З. А. Вы смотрите такое кино иначе, чем если б смотрели какой-то другой объект, другое кино?
А. В. Если б я смотрел его как художественный объект, то есть организованный, тогда, конечно, требования повышаются.
З. А. Но и тут ведь есть законы, нарушающие или стремящиеся нарушить стереотипы так называемого художественного объекта.
А. В. Мы же с тобой сейчас не обсуждаем достоинства или недостатки конкретных фильмов. Ты спросила: «Какое тебе удовольствие?» Отвечаю: большое удовольствие видеть то, что я пропустил. Видеть то, мимо чего я прошел, чего избежал, чего боялся, куда не могу погрузиться. Искусство вообще проживает путь от начала к пределу. Предел всякого искусства связан с организацией. А дальше начинаются симулякры, некие имитационные объекты, которые имеют видимость свободы, но на самом деле имитируют то, что уже достаточно круто сварено. Заорганизовано. Тогда появляются культуры варварские, грязные, и люди, для которых особым удовольствием является желание обрушить на глянцевую поверхность ведро с навозом. Они с удовольствием наблюдают, как навоз течет по глянцевым телам, по глянцевым отношениям.
З. А. Вы, может, сами того не подозревая, говорите о так называемом современном искусстве, про актуальное искусство для истеблишмента.

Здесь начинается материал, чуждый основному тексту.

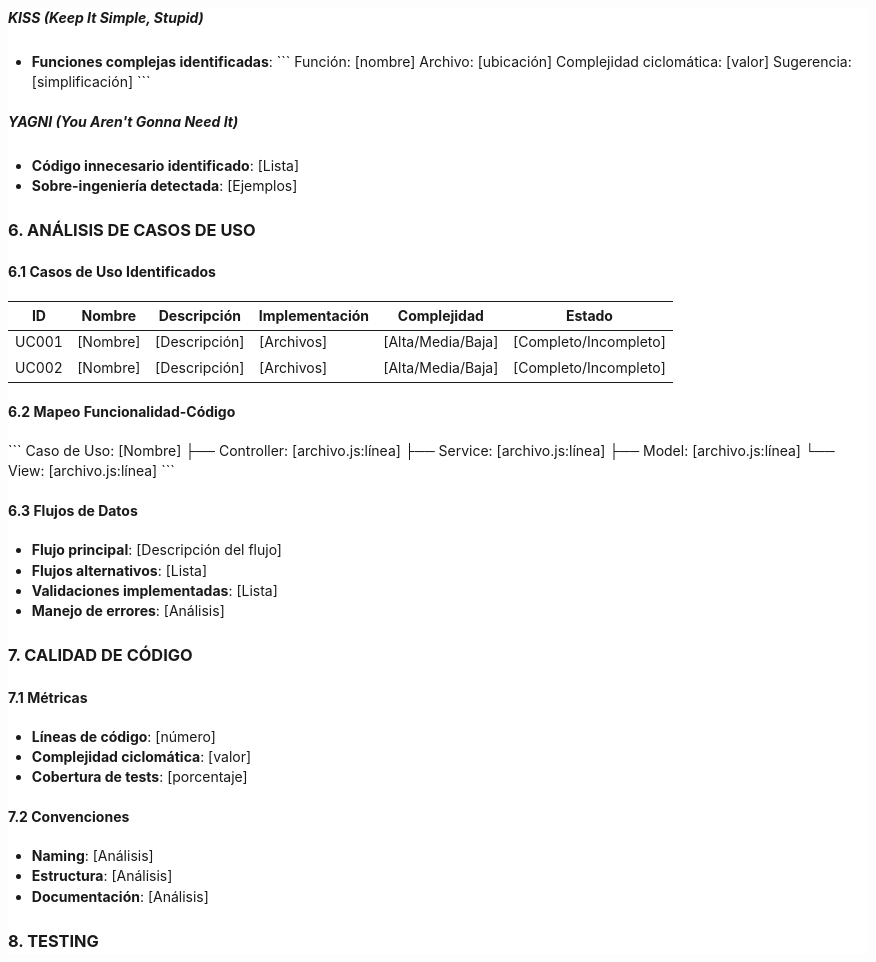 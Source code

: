 ##### KISS (Keep It Simple, Stupid)
- **Funciones complejas identificadas**:
  \`\`\`
  Función: [nombre]
  Archivo: [ubicación]
  Complejidad ciclomática: [valor]
  Sugerencia: [simplificación]
  \`\`\`

##### YAGNI (You Aren't Gonna Need It)
- **Código innecesario identificado**: [Lista]
- **Sobre-ingeniería detectada**: [Ejemplos]

### 6. ANÁLISIS DE CASOS DE USO

#### 6.1 Casos de Uso Identificados
| ID | Nombre | Descripción | Implementación | Complejidad | Estado |
|----|--------|-------------|----------------|-------------|---------|
| UC001 | [Nombre] | [Descripción] | [Archivos] | [Alta/Media/Baja] | [Completo/Incompleto] |
| UC002 | [Nombre] | [Descripción] | [Archivos] | [Alta/Media/Baja] | [Completo/Incompleto] |

#### 6.2 Mapeo Funcionalidad-Código
\`\`\`
Caso de Uso: [Nombre]
├── Controller: [archivo.js:línea]
├── Service: [archivo.js:línea]
├── Model: [archivo.js:línea]
└── View: [archivo.js:línea]
\`\`\`

#### 6.3 Flujos de Datos
- **Flujo principal**: [Descripción del flujo]
- **Flujos alternativos**: [Lista]
- **Validaciones implementadas**: [Lista]
- **Manejo de errores**: [Análisis]

### 7. CALIDAD DE CÓDIGO

#### 7.1 Métricas
- **Líneas de código**: [número]
- **Complejidad ciclomática**: [valor]
- **Cobertura de tests**: [porcentaje]

#### 7.2 Convenciones
- **Naming**: [Análisis]
- **Estructura**: [Análisis]
- **Documentación**: [Análisis]

### 8. TESTING
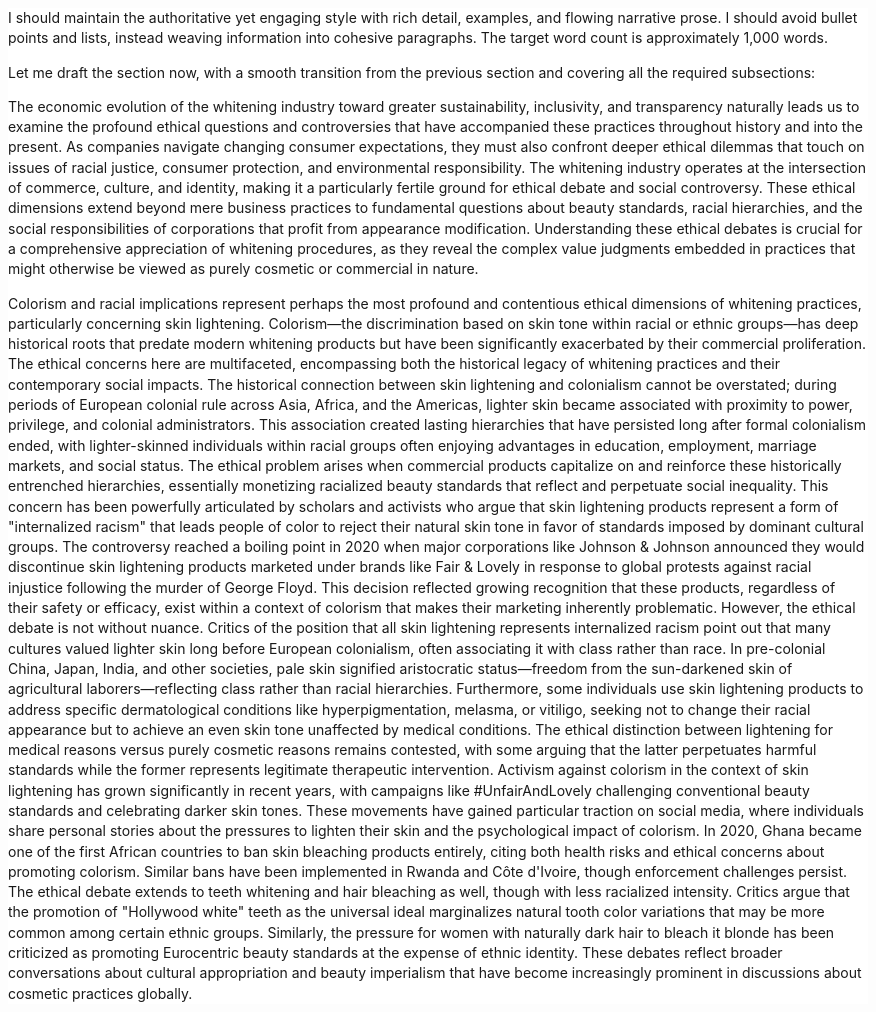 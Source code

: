 I should maintain the authoritative yet engaging style with rich detail, examples, and flowing narrative prose. I should avoid bullet points and lists, instead weaving information into cohesive paragraphs. The target word count is approximately 1,000 words.

Let me draft the section now, with a smooth transition from the previous section and covering all the required subsections:

The economic evolution of the whitening industry toward greater sustainability, inclusivity, and transparency naturally leads us to examine the profound ethical questions and controversies that have accompanied these practices throughout history and into the present. As companies navigate changing consumer expectations, they must also confront deeper ethical dilemmas that touch on issues of racial justice, consumer protection, and environmental responsibility. The whitening industry operates at the intersection of commerce, culture, and identity, making it a particularly fertile ground for ethical debate and social controversy. These ethical dimensions extend beyond mere business practices to fundamental questions about beauty standards, racial hierarchies, and the social responsibilities of corporations that profit from appearance modification. Understanding these ethical debates is crucial for a comprehensive appreciation of whitening procedures, as they reveal the complex value judgments embedded in practices that might otherwise be viewed as purely cosmetic or commercial in nature.

Colorism and racial implications represent perhaps the most profound and contentious ethical dimensions of whitening practices, particularly concerning skin lightening. Colorism—the discrimination based on skin tone within racial or ethnic groups—has deep historical roots that predate modern whitening products but have been significantly exacerbated by their commercial proliferation. The ethical concerns here are multifaceted, encompassing both the historical legacy of whitening practices and their contemporary social impacts. The historical connection between skin lightening and colonialism cannot be overstated; during periods of European colonial rule across Asia, Africa, and the Americas, lighter skin became associated with proximity to power, privilege, and colonial administrators. This association created lasting hierarchies that have persisted long after formal colonialism ended, with lighter-skinned individuals within racial groups often enjoying advantages in education, employment, marriage markets, and social status. The ethical problem arises when commercial products capitalize on and reinforce these historically entrenched hierarchies, essentially monetizing racialized beauty standards that reflect and perpetuate social inequality. This concern has been powerfully articulated by scholars and activists who argue that skin lightening products represent a form of "internalized racism" that leads people of color to reject their natural skin tone in favor of standards imposed by dominant cultural groups. The controversy reached a boiling point in 2020 when major corporations like Johnson & Johnson announced they would discontinue skin lightening products marketed under brands like Fair & Lovely in response to global protests against racial injustice following the murder of George Floyd. This decision reflected growing recognition that these products, regardless of their safety or efficacy, exist within a context of colorism that makes their marketing inherently problematic. However, the ethical debate is not without nuance. Critics of the position that all skin lightening represents internalized racism point out that many cultures valued lighter skin long before European colonialism, often associating it with class rather than race. In pre-colonial China, Japan, India, and other societies, pale skin signified aristocratic status—freedom from the sun-darkened skin of agricultural laborers—reflecting class rather than racial hierarchies. Furthermore, some individuals use skin lightening products to address specific dermatological conditions like hyperpigmentation, melasma, or vitiligo, seeking not to change their racial appearance but to achieve an even skin tone unaffected by medical conditions. The ethical distinction between lightening for medical reasons versus purely cosmetic reasons remains contested, with some arguing that the latter perpetuates harmful standards while the former represents legitimate therapeutic intervention. Activism against colorism in the context of skin lightening has grown significantly in recent years, with campaigns like #UnfairAndLovely challenging conventional beauty standards and celebrating darker skin tones. These movements have gained particular traction on social media, where individuals share personal stories about the pressures to lighten their skin and the psychological impact of colorism. In 2020, Ghana became one of the first African countries to ban skin bleaching products entirely, citing both health risks and ethical concerns about promoting colorism. Similar bans have been implemented in Rwanda and Côte d'Ivoire, though enforcement challenges persist. The ethical debate extends to teeth whitening and hair bleaching as well, though with less racialized intensity. Critics argue that the promotion of "Hollywood white" teeth as the universal ideal marginalizes natural tooth color variations that may be more common among certain ethnic groups. Similarly, the pressure for women with naturally dark hair to bleach it blonde has been criticized as promoting Eurocentric beauty standards at the expense of ethnic identity. These debates reflect broader conversations about cultural appropriation and beauty imperialism that have become increasingly prominent in discussions about cosmetic practices globally.
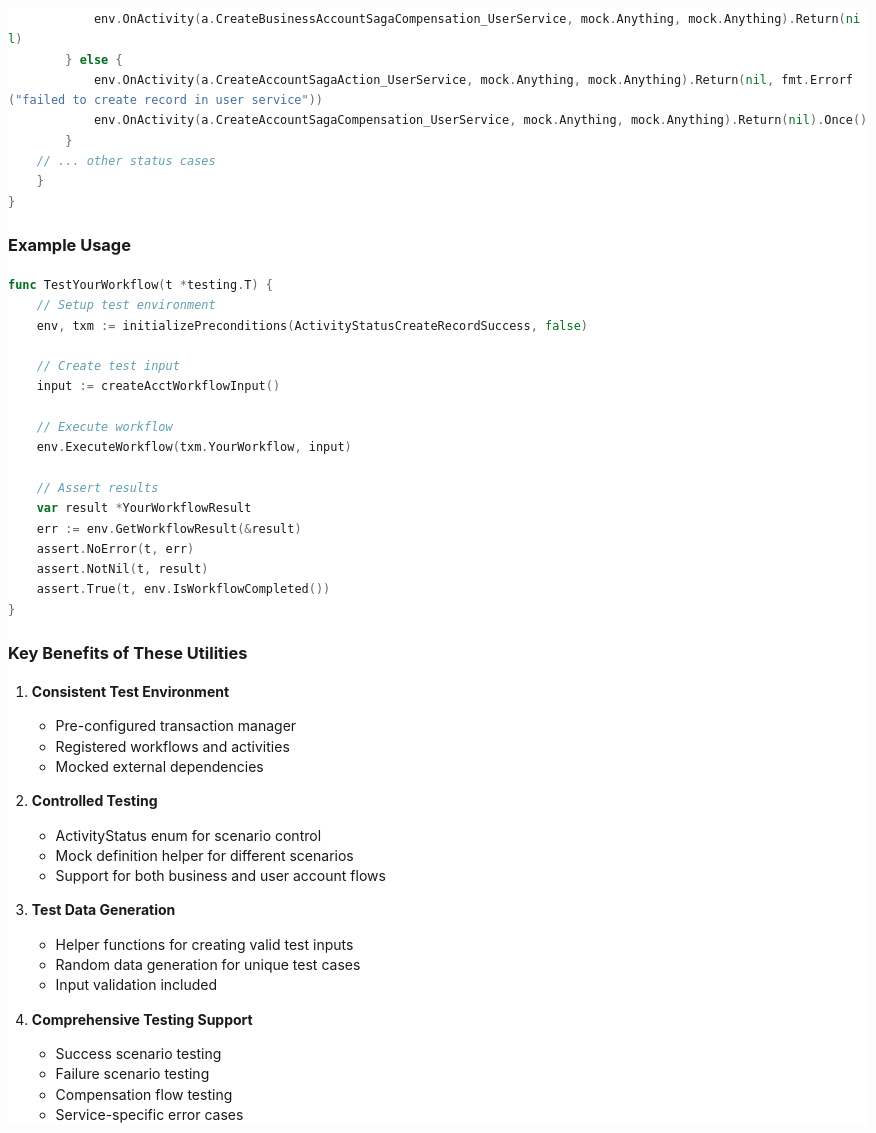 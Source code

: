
 ```go
            env.OnActivity(a.CreateBusinessAccountSagaCompensation_UserService, mock.Anything, mock.Anything).Return(nil)
        } else {
            env.OnActivity(a.CreateAccountSagaAction_UserService, mock.Anything, mock.Anything).Return(nil, fmt.Errorf("failed to create record in user service"))
            env.OnActivity(a.CreateAccountSagaCompensation_UserService, mock.Anything, mock.Anything).Return(nil).Once()
        }
    // ... other status cases
    }
}
```

### Example Usage
```go
func TestYourWorkflow(t *testing.T) {
    // Setup test environment
    env, txm := initializePreconditions(ActivityStatusCreateRecordSuccess, false)

    // Create test input
    input := createAcctWorkflowInput()

    // Execute workflow
    env.ExecuteWorkflow(txm.YourWorkflow, input)

    // Assert results
    var result *YourWorkflowResult
    err := env.GetWorkflowResult(&result)
    assert.NoError(t, err)
    assert.NotNil(t, result)
    assert.True(t, env.IsWorkflowCompleted())
}
```

### Key Benefits of These Utilities

1. **Consistent Test Environment**
   - Pre-configured transaction manager
   - Registered workflows and activities
   - Mocked external dependencies

2. **Controlled Testing**
   - ActivityStatus enum for scenario control
   - Mock definition helper for different scenarios
   - Support for both business and user account flows

3. **Test Data Generation**
   - Helper functions for creating valid test inputs
   - Random data generation for unique test cases
   - Input validation included

4. **Comprehensive Testing Support**
   - Success scenario testing
   - Failure scenario testing
   - Compensation flow testing
   - Service-specific error cases
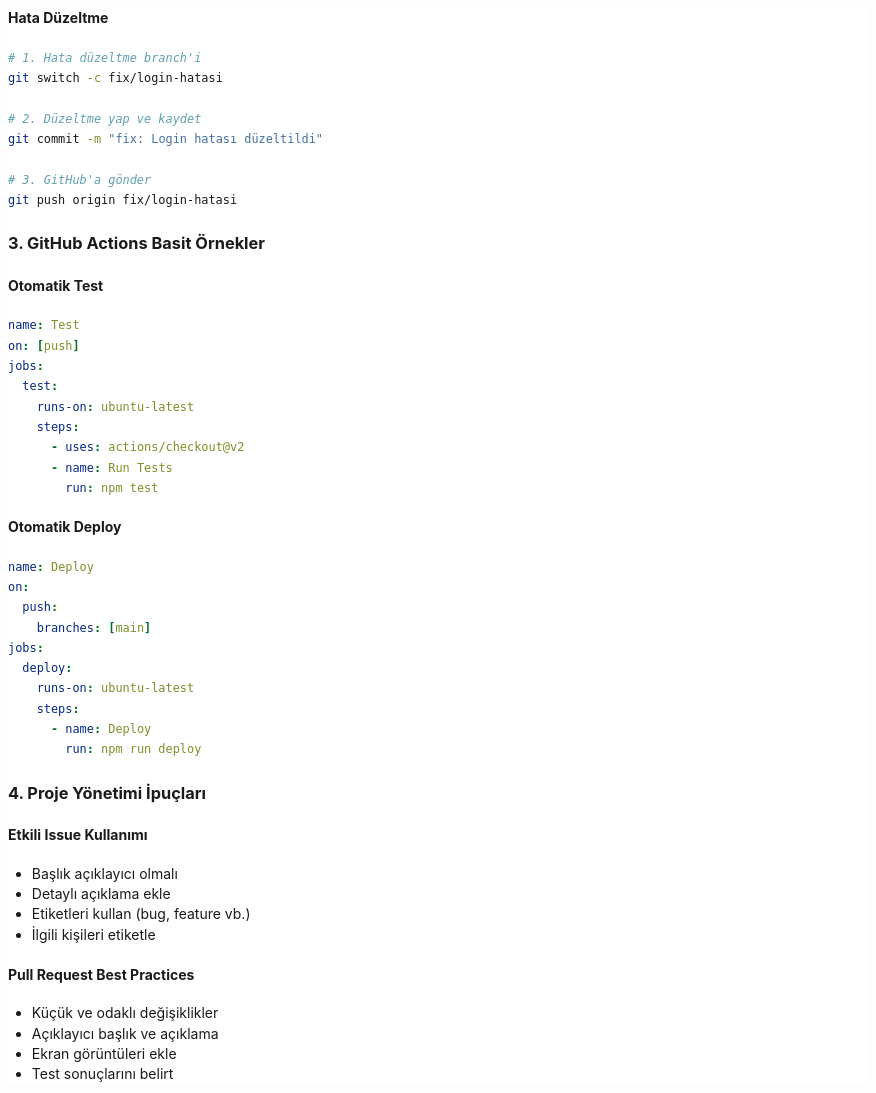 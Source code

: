 #### Hata Düzeltme
```bash
# 1. Hata düzeltme branch'i
git switch -c fix/login-hatasi

# 2. Düzeltme yap ve kaydet
git commit -m "fix: Login hatası düzeltildi"

# 3. GitHub'a gönder
git push origin fix/login-hatasi
```

### 3. GitHub Actions Basit Örnekler

#### Otomatik Test
```yaml
name: Test
on: [push]
jobs:
  test:
    runs-on: ubuntu-latest
    steps:
      - uses: actions/checkout@v2
      - name: Run Tests
        run: npm test
```

#### Otomatik Deploy
```yaml
name: Deploy
on:
  push:
    branches: [main]
jobs:
  deploy:
    runs-on: ubuntu-latest
    steps:
      - name: Deploy
        run: npm run deploy
```

### 4. Proje Yönetimi İpuçları

#### Etkili Issue Kullanımı
- Başlık açıklayıcı olmalı
- Detaylı açıklama ekle
- Etiketleri kullan (bug, feature vb.)
- İlgili kişileri etiketle

#### Pull Request Best Practices
- Küçük ve odaklı değişiklikler
- Açıklayıcı başlık ve açıklama
- Ekran görüntüleri ekle
- Test sonuçlarını belirt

Наш случай другой.
А. В. Знаешь, я в свое время, очень давно, говорил о разомкнутом и замкнутом пространствах. Всякий раз появляются люди, которые пытаются разомкнуть то, что оказалось замкнутым. Но на территории, которую мы называем «искусством», разомкнуть замкнутость невозможно практически. Нужно уйти с этой территории на совсем другую. То, что называется документальным кино, авторским неигровым кино, – это, в конце концов, и есть другая территория.
З. А. Опишите ее.
А. В. Документом, я думаю, может быть только предмет неодушевленный. Всякая неодушевленная вещь – объект документальный. А все, что одушевлено, перестает быть таким объектом, потому что одушевленность обязательно вступает во взаимоотношения с объективом. И тем самым перестает быть объектом наблюдения. Конечно, камеру подстраивают, прячут. Это есть некий прием, чтобы исключить всякие взаимоотношения одушевленной вещи с объектом наблюдения. «Ночь и туман» Алена Рене – документальное кино. Мне скажут, там же люди. Но люди, доведенные в лагере до неодушевленности, до неодушевленных объектов.
З. А. А если наблюдаемый снимается скрытой камерой?
А. В. Всегда есть третий глаз, который сакрализует связь между объектом наблюдения и наблюдающим объективом. Эта связь сакральная. Если скрытую камеру, которая за кем-то наблюдала, бросить после съемки в море, то это и будет максимальное документальное кино.
З. А. То есть документальное в кино – невидимое, которое, однако, есть. В этом его предел. Недостижимый. Замечательно.
А. В. Вот мир животных. Они же объекты одушевленные. Или нет? К какому «жанру» их отнести?